Cunningham v. Cornell University: Shifting the Burden in Prohibited Transaction Claims—Consequences for ERISA 401(k) Class Action Suits and Latest Developments
By Charles C. Shulman, Esq.

Background and Holding—ERISA § 408 Exemptions as Affirmative Defenses
In Cunningham v. Cornell University, 604 U.S. 693 (Apr. 17, 2025), the Supreme Court considered a challenge to recordkeeping and administrative fee arrangements in Cornell University’s defined contribution retirement plans. Participants alleged that the plans paid excessive compensation to recordkeepers and other service providers and that plan fiduciaries failed to prudently monitor those arrangements, thereby permitting the payment of unreasonable compensation for necessary services in alleged breach of their duties of loyalty and prudence under ERISA § 404(a), 29 U.S.C. § 1104(a). In addition to these fiduciary-duty claims, the plaintiffs alleged that the same fee payments constituted prohibited transactions under ERISA § 406(a)(1)(C), 29 U.S.C. § 1106(a)(1)(C), on the theory that the payments were made to service providers that were “parties in interest” to the plans.
The district court and the Second Circuit rejected the prohibited-transaction claim, reasoning that plaintiffs were required at the pleading stage to allege facts showing that the statutory prohibited-transaction exemption for reasonable compensation for necessary services under ERISA § 408(b)(2)(A), 29 U.S.C. § 1108(b)(2)(A), did not apply. The Supreme Court reversed, holding that a plaintiff states a prohibited-transaction claim under § 406(a)(1)(C) by plausibly alleging the existence of a transaction between a plan and a party in interest, and that the applicability of a § 408 exemption is an affirmative defense that must be pleaded and proved by defendants rather than negated by plaintiffs in the complaint.
Practical Consequences for Routine Service Arrangements
Because recordkeepers and similar service providers are, by definition, parties in interest under ERISA § 3(14), 29 U.S.C. § 1002(14), routine service arrangements under Cunningham may constitute prima facie prohibited transactions at the pleading stage, subject only to later proof of an applicable exemption.
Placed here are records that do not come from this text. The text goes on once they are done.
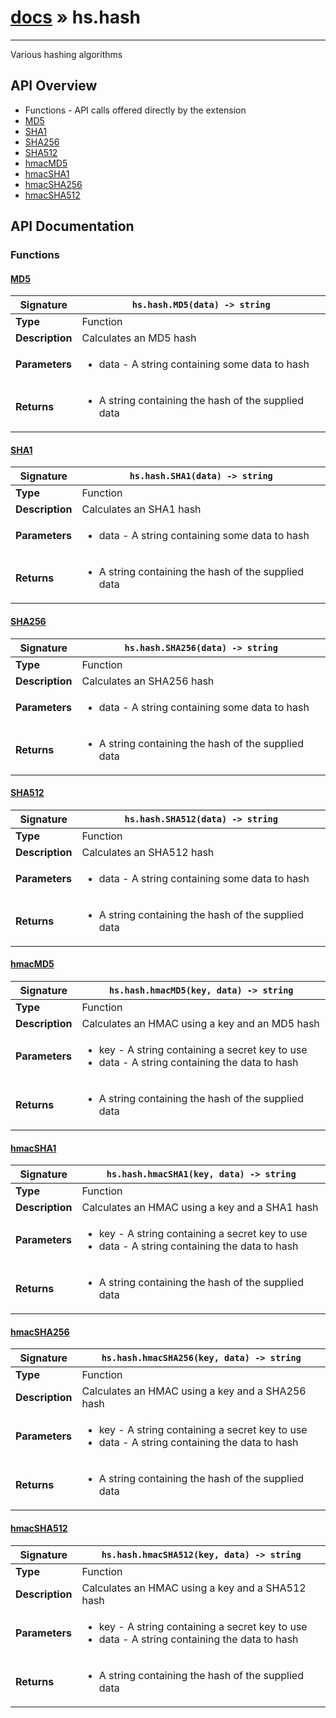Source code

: # [docs](index.md) » hs.hash
---

Various hashing algorithms

## API Overview
* Functions - API calls offered directly by the extension
 * [MD5](#MD5)
 * [SHA1](#SHA1)
 * [SHA256](#SHA256)
 * [SHA512](#SHA512)
 * [hmacMD5](#hmacMD5)
 * [hmacSHA1](#hmacSHA1)
 * [hmacSHA256](#hmacSHA256)
 * [hmacSHA512](#hmacSHA512)

## API Documentation

### Functions

#### [MD5](#MD5)
| **Signature**                               | `hs.hash.MD5(data) -> string`                                                                    |
| --------------------------------------------|-------------------------------------------------------------------------------------|
| **Type**                                    | Function                                                                     |
| **Description**                             | Calculates an MD5 hash                                                                     |
| **Parameters**                              | <ul><li>data - A string containing some data to hash</li></ul> |
| **Returns**                                 | <ul><li>A string containing the hash of the supplied data</li></ul>          |

#### [SHA1](#SHA1)
| **Signature**                               | `hs.hash.SHA1(data) -> string`                                                                    |
| --------------------------------------------|-------------------------------------------------------------------------------------|
| **Type**                                    | Function                                                                     |
| **Description**                             | Calculates an SHA1 hash                                                                     |
| **Parameters**                              | <ul><li>data - A string containing some data to hash</li></ul> |
| **Returns**                                 | <ul><li>A string containing the hash of the supplied data</li></ul>          |

#### [SHA256](#SHA256)
| **Signature**                               | `hs.hash.SHA256(data) -> string`                                                                    |
| --------------------------------------------|-------------------------------------------------------------------------------------|
| **Type**                                    | Function                                                                     |
| **Description**                             | Calculates an SHA256 hash                                                                     |
| **Parameters**                              | <ul><li>data - A string containing some data to hash</li></ul> |
| **Returns**                                 | <ul><li>A string containing the hash of the supplied data</li></ul>          |

#### [SHA512](#SHA512)
| **Signature**                               | `hs.hash.SHA512(data) -> string`                                                                    |
| --------------------------------------------|-------------------------------------------------------------------------------------|
| **Type**                                    | Function                                                                     |
| **Description**                             | Calculates an SHA512 hash                                                                     |
| **Parameters**                              | <ul><li>data - A string containing some data to hash</li></ul> |
| **Returns**                                 | <ul><li>A string containing the hash of the supplied data</li></ul>          |

#### [hmacMD5](#hmacMD5)
| **Signature**                               | `hs.hash.hmacMD5(key, data) -> string`                                                                    |
| --------------------------------------------|-------------------------------------------------------------------------------------|
| **Type**                                    | Function                                                                     |
| **Description**                             | Calculates an HMAC using a key and an MD5 hash                                                                     |
| **Parameters**                              | <ul><li>key - A string containing a secret key to use</li><li>data - A string containing the data to hash</li></ul> |
| **Returns**                                 | <ul><li>A string containing the hash of the supplied data</li></ul>          |

#### [hmacSHA1](#hmacSHA1)
| **Signature**                               | `hs.hash.hmacSHA1(key, data) -> string`                                                                    |
| --------------------------------------------|-------------------------------------------------------------------------------------|
| **Type**                                    | Function                                                                     |
| **Description**                             | Calculates an HMAC using a key and a SHA1 hash                                                                     |
| **Parameters**                              | <ul><li>key - A string containing a secret key to use</li><li>data - A string containing the data to hash</li></ul> |
| **Returns**                                 | <ul><li>A string containing the hash of the supplied data</li></ul>          |

#### [hmacSHA256](#hmacSHA256)
| **Signature**                               | `hs.hash.hmacSHA256(key, data) -> string`                                                                    |
| --------------------------------------------|-------------------------------------------------------------------------------------|
| **Type**                                    | Function                                                                     |
| **Description**                             | Calculates an HMAC using a key and a SHA256 hash                                                                     |
| **Parameters**                              | <ul><li>key - A string containing a secret key to use</li><li>data - A string containing the data to hash</li></ul> |
| **Returns**                                 | <ul><li>A string containing the hash of the supplied data</li></ul>          |

#### [hmacSHA512](#hmacSHA512)
| **Signature**                               | `hs.hash.hmacSHA512(key, data) -> string`                                                                    |
| --------------------------------------------|-------------------------------------------------------------------------------------|
| **Type**                                    | Function                                                                     |
| **Description**                             | Calculates an HMAC using a key and a SHA512 hash                                                                     |
| **Parameters**                              | <ul><li>key - A string containing a secret key to use</li><li>data - A string containing the data to hash</li></ul> |
| **Returns**                                 | <ul><li>A string containing the hash of the supplied data</li></ul>          |

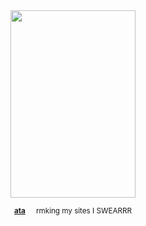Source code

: <div align="center">
 

<img align="center" width="200" height="300" src="https://files.catbox.moe/kh0qsm.png">

<div align="center"> 

<sub> [**ata**](https://inumaki.atabook.org/)⠀⠀rmking my sites I SWEARRR</sub>
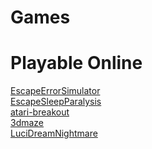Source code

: # Games
# Playable Online
<a href="EscapeErrorSimulator" target="_blank">EscapeErrorSimulator</a>
<br>
<a href="EscapeSleepParalysis" target="_blank">EscapeSleepParalysis</a>
<br>
<a href="atari-breakout" target="_blank">atari-breakout</a>
<br>
<a href="3dmaze" target="_blank">3dmaze</a>
<br>
<a href="LuciDreamNightmare" target="_blank">LuciDreamNightmare</a>
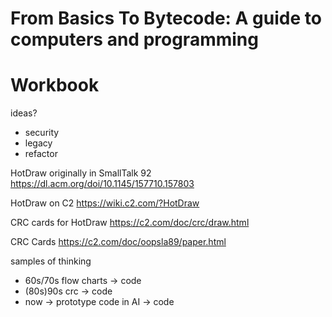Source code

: # From Basics To Bytecode: A guide to computers and programming
# Workbook

ideas?
- security
- legacy
- refactor



HotDraw originally in SmallTalk 92
https://dl.acm.org/doi/10.1145/157710.157803


HotDraw on C2
https://wiki.c2.com/?HotDraw


CRC cards for HotDraw
https://c2.com/doc/crc/draw.html

CRC Cards
https://c2.com/doc/oopsla89/paper.html



samples of thinking
- 60s/70s flow charts -> code
- (80s)90s crc -> code
- now -> prototype code in AI -> code
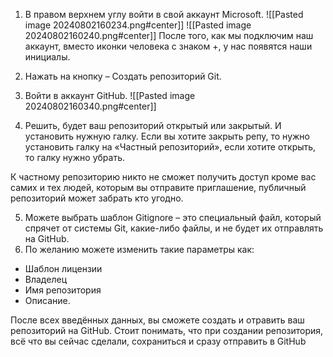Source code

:1) В правом верхнем углу войти в свой аккаунт Microsoft.
![[Pasted image 20240802160234.png#center]]
![[Pasted image 20240802160240.png#center]]
После того, как мы подключим наш аккаунт, вместо иконки человека с знаком +, у нас появятся наши инициалы.

2) Нажать на кнопку – Создать репозиторий Git.
3) Войти в аккаунт GitHub.
![[Pasted image 20240802160340.png#center]]
4) Решить, будет ваш репозиторий открытый или закрытый. И установить нужную галку. Если вы хотите закрыть репу, то нужно установить галку на «Частный репозиторий», если хотите открыть, то галку нужно убрать.

К частному репозиторию никто не сможет получить доступ кроме вас самих и тех людей, которым вы отправите приглашение, публичный репозиторий может забрать кто угодно.

5) Можете выбрать шаблон Gitignore – это специальный файл, который спрячет от системы Git, какие-либо файлы, и не будет их отправлять на GitHub.
6) По желанию можете изменить такие параметры как:
- Шаблон лицензии
- Владелец
- Имя репозитория 
- Описание.

После всех введённых данных, вы сможете создать и отравить ваш репозиторий на GitHub.
Стоит понимать, что при создании репозитория, всё что вы сейчас сделали, сохраниться и сразу отправить в GitHub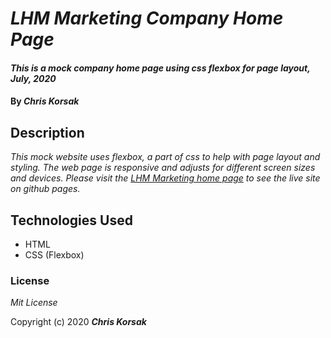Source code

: # _LHM Marketing Company Home Page_

#### _This is a mock company home page using css flexbox for page layout, July, 2020_

#### By _**Chris Korsak**_

## Description

_This mock website uses flexbox, a part of css to help with page layout and styling. The web page is responsive and adjusts for different screen sizes and devices. Please visit the [LHM Marketing home page](https://chriskorsak.github.io/company-home-page/) to see the live site on github pages._

## Technologies Used

* HTML
* CSS (Flexbox)

### License

*Mit License*

Copyright (c) 2020 **_Chris Korsak_**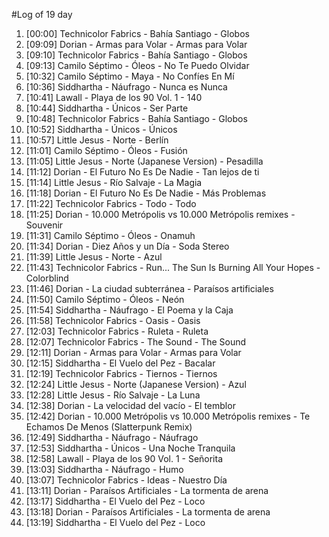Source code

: #Log of 19 day

1. [00:00] Technicolor Fabrics - Bahía Santiago - Globos
1. [09:09] Dorian - Armas para Volar - Armas para Volar
1. [09:10] Technicolor Fabrics - Bahía Santiago - Globos
1. [09:13] Camilo Séptimo - Óleos - No Te Puedo Olvidar
1. [10:32] Camilo Séptimo - Maya - No Confíes En Mí
1. [10:36] Siddhartha - Náufrago - Nunca es Nunca
1. [10:41] Lawall - Playa de los 90 Vol. 1 - 140
1. [10:44] Siddhartha - Únicos - Ser Parte
1. [10:48] Technicolor Fabrics - Bahía Santiago - Globos
1. [10:52] Siddhartha - Únicos - Únicos
1. [10:57] Little Jesus - Norte - Berlín
1. [11:01] Camilo Séptimo - Óleos - Fusión
1. [11:05] Little Jesus - Norte (Japanese Version) - Pesadilla
1. [11:12] Dorian - El Futuro No Es De Nadie - Tan lejos de ti
1. [11:14] Little Jesus - Río Salvaje - La Magia
1. [11:18] Dorian - El Futuro No Es De Nadie - Más Problemas
1. [11:22] Technicolor Fabrics - Todo - Todo
1. [11:25] Dorian - 10.000 Metrópolis vs 10.000 Metrópolis remixes - Souvenir
1. [11:31] Camilo Séptimo - Óleos - Onamuh
1. [11:34] Dorian - Diez Años y un Día - Soda Stereo
1. [11:39] Little Jesus - Norte - Azul
1. [11:43] Technicolor Fabrics - Run... The Sun Is Burning All Your Hopes - Colorblind
1. [11:46] Dorian - La ciudad subterránea - Paraísos artificiales
1. [11:50] Camilo Séptimo - Óleos - Neón
1. [11:54] Siddhartha - Náufrago - El Poema y la Caja
1. [11:58] Technicolor Fabrics - Oasis - Oasis
1. [12:03] Technicolor Fabrics - Ruleta - Ruleta
1. [12:07] Technicolor Fabrics - The Sound - The Sound
1. [12:11] Dorian - Armas para Volar - Armas para Volar
1. [12:15] Siddhartha - El Vuelo del Pez - Bacalar
1. [12:19] Technicolor Fabrics - Tiernos - Tiernos
1. [12:24] Little Jesus - Norte (Japanese Version) - Azul
1. [12:28] Little Jesus - Río Salvaje - La Luna
1. [12:38] Dorian - La velocidad del vacío - El temblor
1. [12:42] Dorian - 10.000 Metrópolis vs 10.000 Metrópolis remixes - Te Echamos De Menos (Slatterpunk Remix)
1. [12:49] Siddhartha - Náufrago - Náufrago
1. [12:53] Siddhartha - Únicos - Una Noche Tranquila
1. [12:58] Lawall - Playa de los 90 Vol. 1 - Señorita
1. [13:03] Siddhartha - Náufrago - Humo
1. [13:07] Technicolor Fabrics - Ideas - Nuestro Día
1. [13:11] Dorian - Paraísos Artificiales - La tormenta de arena
1. [13:17] Siddhartha - El Vuelo del Pez - Loco
1. [13:18] Dorian - Paraísos Artificiales - La tormenta de arena
1. [13:19] Siddhartha - El Vuelo del Pez - Loco
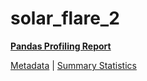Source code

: # solar_flare_2

[**Pandas Profiling Report**](https://epistasislab.github.io/penn-ml-benchmarks/profile/solar_flare_2.html)

[Metadata](metadata.yaml) | [Summary Statistics](summary_stats.tsv)

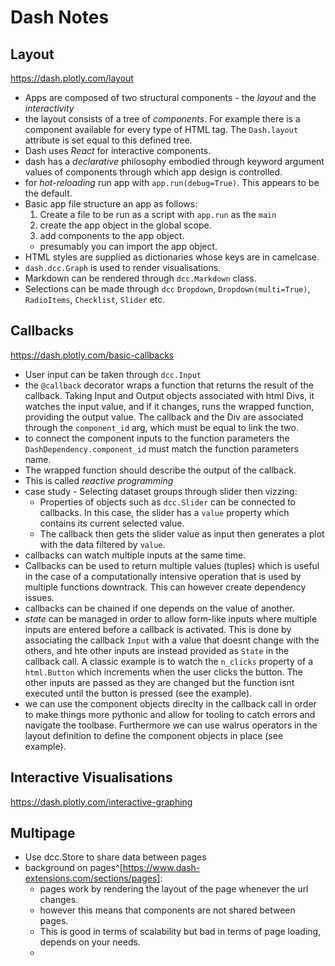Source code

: # Dash Notes

## Layout

https://dash.plotly.com/layout

- Apps are composed of two structural components - the *layout* and the *interactivity*
- the layout consists of a tree of *components*. For example there is a component available for every type of HTML tag. The `Dash.layout` attribute is set equal to this defined tree.
- Dash uses *React* for interactive components.
- dash has a *declarative* philosophy embodied through keyword argument values of components through which app design is controlled.
- for *hot-reloading* run app with `app.run(debug=True)`. This appears to be the default.
- Basic app file structure an app as follows:
    1. Create a file to be run as a script with `app.run` as the `main`
    2. create the app object in the global scope.
    3. add components to the app object.
    - presumably you can import the app object.
- HTML styles are supplied as dictionaries whose keys are in camelcase.
- `dash.dcc.Graph` is used to render visualisations.
- Markdown can be rendered through `dcc.Markdown` class.
- Selections can be made through `dcc` `Dropdown`, `Dropdown(multi=True)`, `RadioItems`, `Checklist`, `Slider` etc.

## Callbacks

https://dash.plotly.com/basic-callbacks

- User input can be taken through `dcc.Input`
- the `@callback` decorator wraps a function that returns the result of the callback. Taking Input and Output objects associated with html Divs, it watches the input value, and if it changes, runs the wrapped function, providing the output value. The callback and the Div are associated through the `component_id` arg, which must be equal to link the two.
- to connect the component inputs to the function parameters the `DashDependency.component_id` must match the function parameters name.
- The wrapped function should describe the output of the callback.
- This is called *reactive programming*
- case study - Selecting dataset groups through slider then vizzing:
    - Properties of objects such as `dcc.Slider` can be connected to callbacks. In this case, the slider has a `value` property which contains its current selected value.
    - The callback then gets the slider value as input then generates a plot with the data filtered by `value`.
- callbacks can watch multiple inputs at the same time.
- Callbacks can be used to return multiple values (tuples) which is useful in the case of a computationally intensive operation that is used by multiple functions downtrack. This can however create dependency issues.
- callbacks can be chained if one depends on the value of another.
- *state* can be managed in order to allow form-like inputs where multiple inputs are entered before a callback is activated. This is done by associating the callback `Input` with a value that doesnt change with the others, and hte other inputs are instead provided as `State` in the callback call. A classic example is to watch the `n_clicks` property of a `html.Button` which increments when the user clicks the button. The other inputs are passed as they are changed but the function isnt executed until the button is pressed (see the example).
- we can use the component objects direclty in the callback call in order to make things more pythonic and allow for tooling to catch errors and navigate the toolbase. Furthermore we can use walrus operators in the layout definition to define the component objects in place (see example).

## Interactive Visualisations

https://dash.plotly.com/interactive-graphing

## Multipage

- Use dcc.Store to share data between pages
- background on pages^[https://www.dash-extensions.com/sections/pages]: 
    - pages work by rendering the layout of the page whenever the url changes.
    - however this means that components are not shared between pages.
    - This is good in terms of scalability but bad in terms of page loading, depends on your needs.
    -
Taken to its logical conclusion, the Court’s reasoning means that every contract between a plan and a service provider may constitute a prohibited transaction for pleading purposes under ERISA § 406(a)(1)(C) unless and until the fiduciary affirmatively establishes the applicability of a § 408 exemption. Absent that exemption, ordinary plan relationships—including recordkeeping, trustee, custodial, investment advisory, and actuarial arrangements—would be presumptively unlawful at the pleading stage, notwithstanding their ubiquity and arm’s-length nature.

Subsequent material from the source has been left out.